Segment Start: MATERIAL FOR THIS TASK

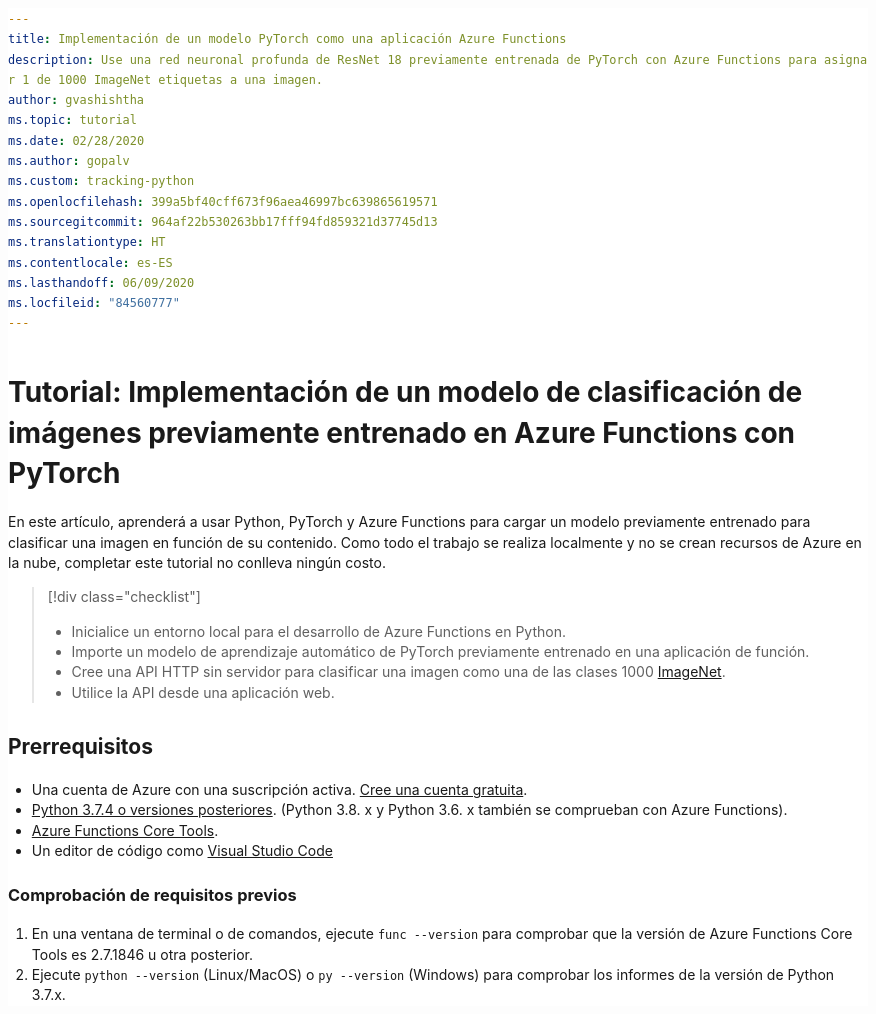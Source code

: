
 ```yaml
---
title: Implementación de un modelo PyTorch como una aplicación Azure Functions
description: Use una red neuronal profunda de ResNet 18 previamente entrenada de PyTorch con Azure Functions para asignar 1 de 1000 ImageNet etiquetas a una imagen.
author: gvashishtha
ms.topic: tutorial
ms.date: 02/28/2020
ms.author: gopalv
ms.custom: tracking-python
ms.openlocfilehash: 399a5bf40cff673f96aea46997bc639865619571
ms.sourcegitcommit: 964af22b530263bb17fff94fd859321d37745d13
ms.translationtype: HT
ms.contentlocale: es-ES
ms.lasthandoff: 06/09/2020
ms.locfileid: "84560777"
---
```

# <a name="tutorial-deploy-a-pre-trained-image-classification-model-to-azure-functions-with-pytorch"></a>Tutorial: Implementación de un modelo de clasificación de imágenes previamente entrenado en Azure Functions con PyTorch

En este artículo, aprenderá a usar Python, PyTorch y Azure Functions para cargar un modelo previamente entrenado para clasificar una imagen en función de su contenido. Como todo el trabajo se realiza localmente y no se crean recursos de Azure en la nube, completar este tutorial no conlleva ningún costo.

> [!div class="checklist"]
> * Inicialice un entorno local para el desarrollo de Azure Functions en Python.
> * Importe un modelo de aprendizaje automático de PyTorch previamente entrenado en una aplicación de función.
> * Cree una API HTTP sin servidor para clasificar una imagen como una de las clases 1000 [ImageNet](https://gist.github.com/yrevar/942d3a0ac09ec9e5eb3a).
> * Utilice la API desde una aplicación web.

## <a name="prerequisites"></a>Prerrequisitos

- Una cuenta de Azure con una suscripción activa. [Cree una cuenta gratuita](https://azure.microsoft.com/free/?ref=microsoft.com&utm_source=microsoft.com&utm_medium=docs&utm_campaign=visualstudio).
- [Python 3.7.4 o versiones posteriores](https://www.python.org/downloads/release/python-374/). (Python 3.8. x y Python 3.6. x también se comprueban con Azure Functions).
- [Azure Functions Core Tools](functions-run-local.md#install-the-azure-functions-core-tools).
- Un editor de código como [Visual Studio Code](https://code.visualstudio.com/)

### <a name="prerequisite-check"></a>Comprobación de requisitos previos

1. En una ventana de terminal o de comandos, ejecute `func --version` para comprobar que la versión de Azure Functions Core Tools es 2.7.1846 u otra posterior.
1. Ejecute `python --version` (Linux/MacOS) o `py --version` (Windows) para comprobar los informes de la versión de Python 3.7.x.
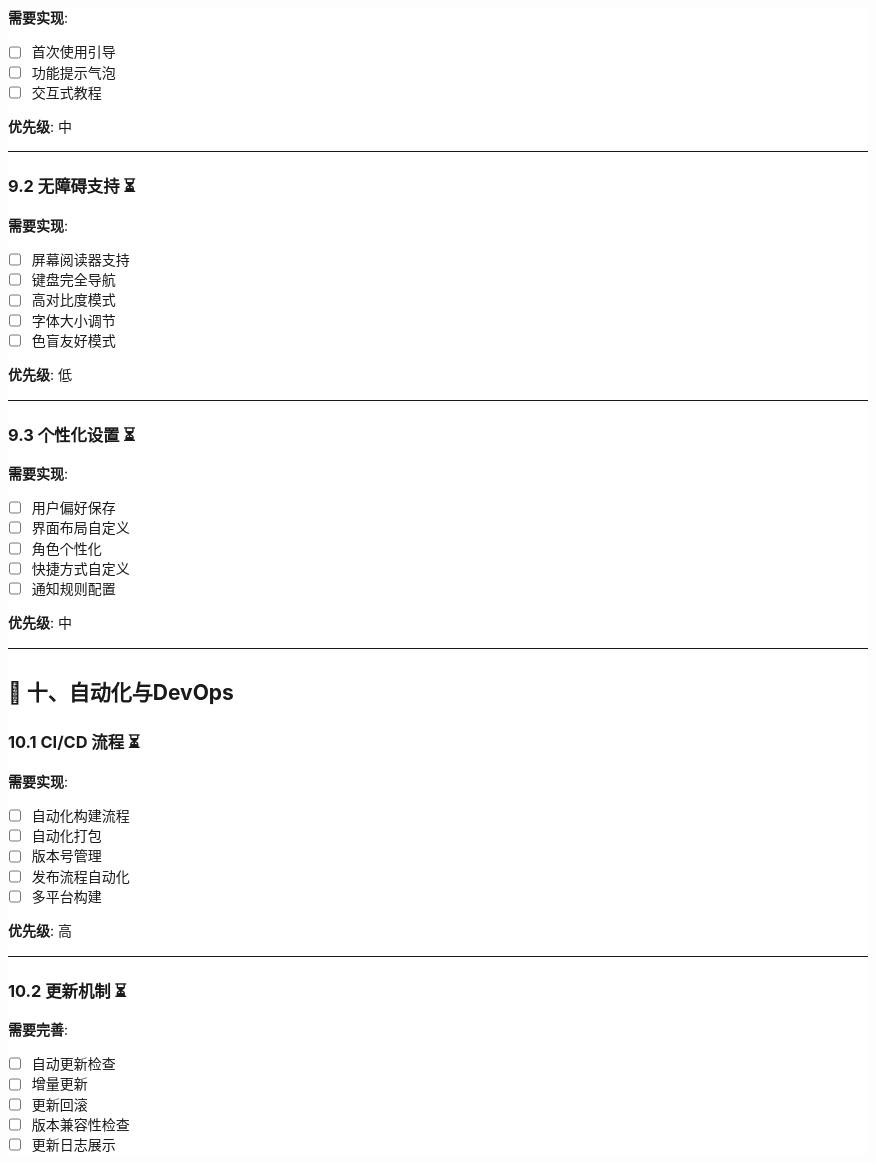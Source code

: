 **需要实现**:
- [ ] 首次使用引导
- [ ] 功能提示气泡
- [ ] 交互式教程

**优先级**: 中

---

### 9.2 无障碍支持 ⏳

**需要实现**:
- [ ] 屏幕阅读器支持
- [ ] 键盘完全导航
- [ ] 高对比度模式
- [ ] 字体大小调节
- [ ] 色盲友好模式

**优先级**: 低

---

### 9.3 个性化设置 ⏳

**需要实现**:
- [ ] 用户偏好保存
- [ ] 界面布局自定义
- [ ] 角色个性化
- [ ] 快捷方式自定义
- [ ] 通知规则配置

**优先级**: 中

---

## 🔄 十、自动化与DevOps

### 10.1 CI/CD 流程 ⏳

**需要实现**:
- [ ] 自动化构建流程
- [ ] 自动化打包
- [ ] 版本号管理
- [ ] 发布流程自动化
- [ ] 多平台构建

**优先级**: 高

---

### 10.2 更新机制 ⏳

**需要完善**:
- [ ] 自动更新检查
- [ ] 增量更新
- [ ] 更新回滚
- [ ] 版本兼容性检查
- [ ] 更新日志展示
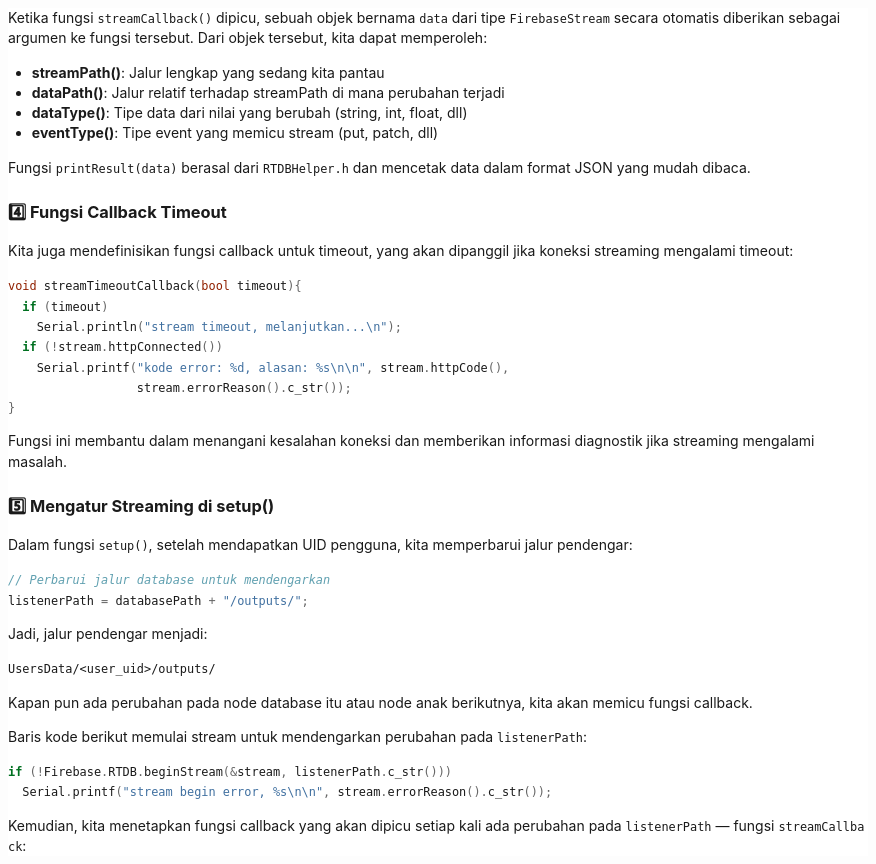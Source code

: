 Ketika fungsi `streamCallback()` dipicu, sebuah objek bernama `data` dari tipe `FirebaseStream` secara otomatis diberikan sebagai argumen ke fungsi tersebut. Dari objek tersebut, kita dapat memperoleh:

- **streamPath()**: Jalur lengkap yang sedang kita pantau
- **dataPath()**: Jalur relatif terhadap streamPath di mana perubahan terjadi
- **dataType()**: Tipe data dari nilai yang berubah (string, int, float, dll)
- **eventType()**: Tipe event yang memicu stream (put, patch, dll)

Fungsi `printResult(data)` berasal dari `RTDBHelper.h` dan mencetak data dalam format JSON yang mudah dibaca.

### 4️⃣ Fungsi Callback Timeout

Kita juga mendefinisikan fungsi callback untuk timeout, yang akan dipanggil jika koneksi streaming mengalami timeout:

```cpp
void streamTimeoutCallback(bool timeout){
  if (timeout)
    Serial.println("stream timeout, melanjutkan...\n");
  if (!stream.httpConnected())
    Serial.printf("kode error: %d, alasan: %s\n\n", stream.httpCode(), 
                  stream.errorReason().c_str());
}
```

Fungsi ini membantu dalam menangani kesalahan koneksi dan memberikan informasi diagnostik jika streaming mengalami masalah.

### 5️⃣ Mengatur Streaming di setup()

Dalam fungsi `setup()`, setelah mendapatkan UID pengguna, kita memperbarui jalur pendengar:

```cpp
// Perbarui jalur database untuk mendengarkan
listenerPath = databasePath + "/outputs/";
```

Jadi, jalur pendengar menjadi:

```
UsersData/<user_uid>/outputs/
```

Kapan pun ada perubahan pada node database itu atau node anak berikutnya, kita akan memicu fungsi callback.

Baris kode berikut memulai stream untuk mendengarkan perubahan pada `listenerPath`:

```cpp
if (!Firebase.RTDB.beginStream(&stream, listenerPath.c_str()))
  Serial.printf("stream begin error, %s\n\n", stream.errorReason().c_str());
```

Kemudian, kita menetapkan fungsi callback yang akan dipicu setiap kali ada perubahan pada `listenerPath` — fungsi `streamCallback`:
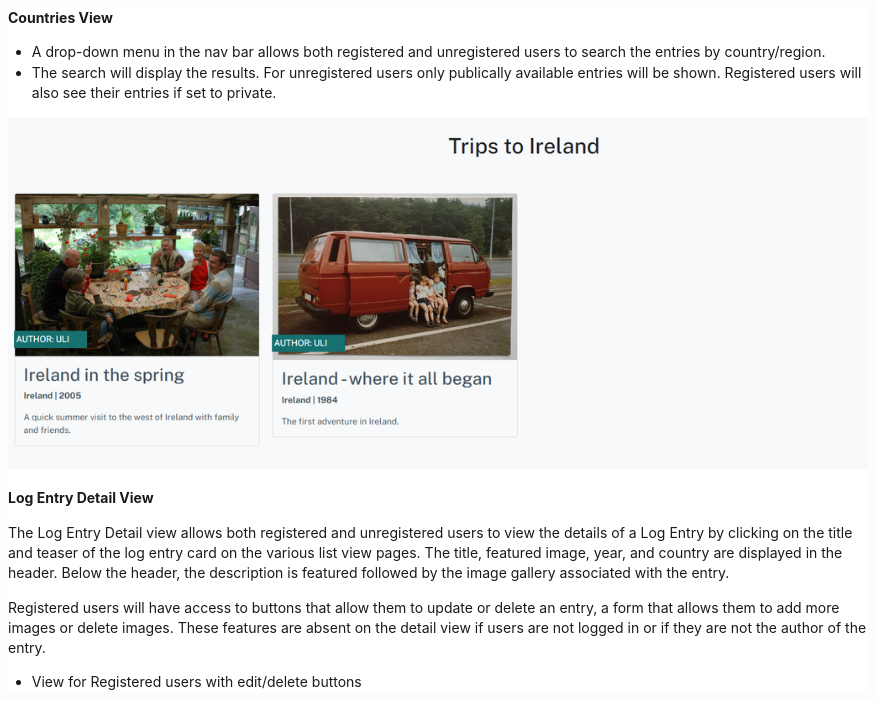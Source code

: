 **Countries View**

- A drop-down menu in the nav bar allows both registered and unregistered users to search the entries by country/region.
- The search will display the results. For unregistered users only publically available entries will be shown. Registered users will also see their entries if set to private.

![Country View](/static/docs/countryview.png)

**Log Entry Detail View**

The Log Entry Detail view allows both registered and unregistered users to view the details of a Log Entry by clicking on the title and teaser of the log entry card on the various list view pages. The title, featured image, year, and country are displayed in the header. Below the header, the description is featured followed by the image gallery associated with the entry.

Registered users will have access to buttons that allow them to update or delete an entry, a form that allows them to add more images or delete images. These features are absent on the detail view if users are not logged in or if they are not the author of the entry.

- View for Registered users with edit/delete buttons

Segment End: MATERIAL FOR THIS TASK

PROBLEM REQUIREMENTS: Using the listing above, work out how many lines contain the string "setup" and return only that number.

TASK RESPONSE: 2